The announcement comes five days after Canada's Chorus Aviation Inc, a small Canadian airline that mainly flies shorter, regional routes for Air Canada, lost its contract to run Thomas Cook vacation flights from Canada.

Thomas Cook ended the Chorus contract three years before its expiration, blaming a "change in market dynamics" and the need for "more flexible flying arrangements".

The deal represents "a substantial increase in capacity", for WestJet, National Bank airline analyst Cameron Doerksen said in a note to clients.

"While we do not know the terms of the new agreement with WestJet, we do note that the Sunquest flying represented about $100 million in annual revenue to Chorus," he said.

WestJet earned revenue of $2.8 billion in 2011.

WestJet's stock was flat on the Toronto Stock Exchange on Wednesday morning at $14.18. Chorus Aviation's stock was 1.8% lower at C$3.29.

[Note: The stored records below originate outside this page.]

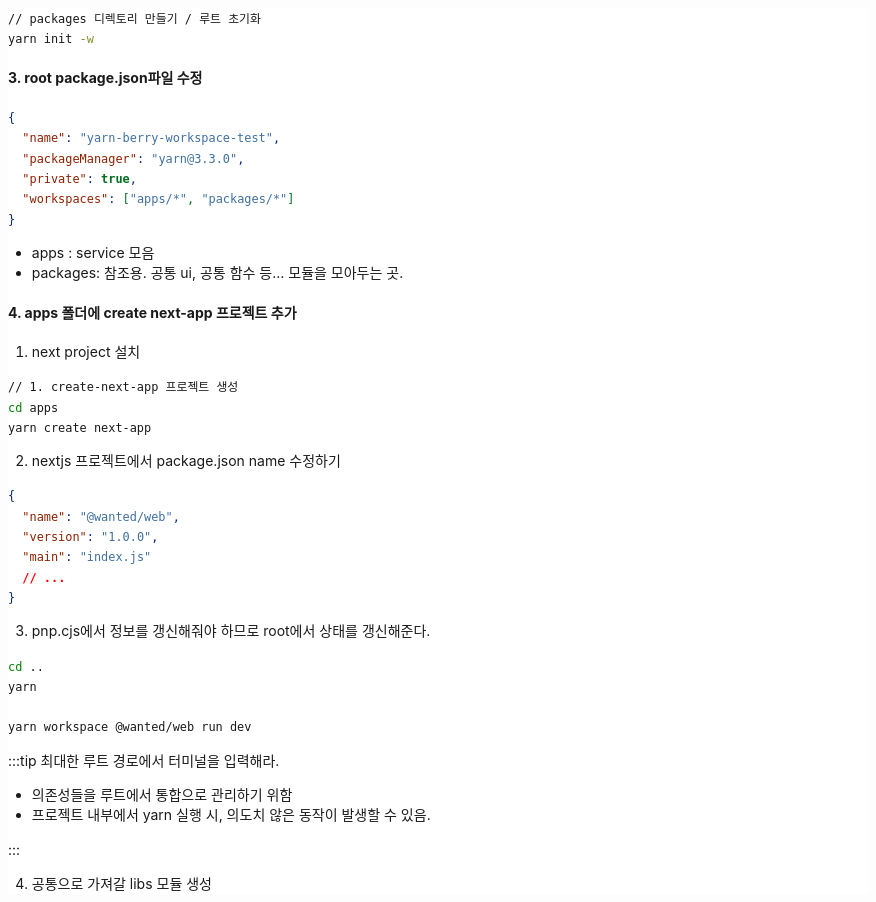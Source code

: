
 ```bash
// packages 디렉토리 만들기 / 루트 초기화
yarn init -w
```

#### 3. root package.json파일 수정

```json title="package.json"
{
  "name": "yarn-berry-workspace-test",
  "packageManager": "yarn@3.3.0",
  "private": true,
  "workspaces": ["apps/*", "packages/*"]
}
```

- apps : service 모음
- packages: 참조용. 공통 ui, 공통 함수 등… 모듈을 모아두는 곳.

#### 4. apps 폴더에 create next-app 프로젝트 추가

1. next project 설치

```bash
// 1. create-next-app 프로젝트 생성
cd apps
yarn create next-app
```

2. nextjs 프로젝트에서 package.json name 수정하기

```json title="apps/wanted/package.json"
{
  "name": "@wanted/web",
  "version": "1.0.0",
  "main": "index.js"
  // ...
}
```

3. pnp.cjs에서 정보를 갱신해줘야 하므로 root에서 상태를 갱신해준다.

```bash
cd ..
yarn

yarn workspace @wanted/web run dev
```

:::tip
최대한 루트 경로에서 터미널을 입력해라.

- 의존성들을 루트에서 통합으로 관리하기 위함
- 프로젝트 내부에서 yarn 실행 시, 의도치 않은 동작이 발생할 수 있음.

:::

4. 공통으로 가져갈 libs 모듈 생성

To provide aircraft for some of the seats purchased by Thomas Cook, WestJet plans to extend leases on three aircraft that were due to be returned in early 2013.

WestJet operates a single fleet of Boeing Next-Generation 737 aircraft. The uniform fleet, which allows lower maintenance, training and other costs, is often cited as a major reason why WestJet's expenses are one-third lower than bigger rival Air Canada.

WestJet, which started life as a low-cost airline 15 years ago, has been looking for ways to expand. It is in the process of setting up a smaller, regional airline in Canada next year to fly to smaller, under-serviced communities.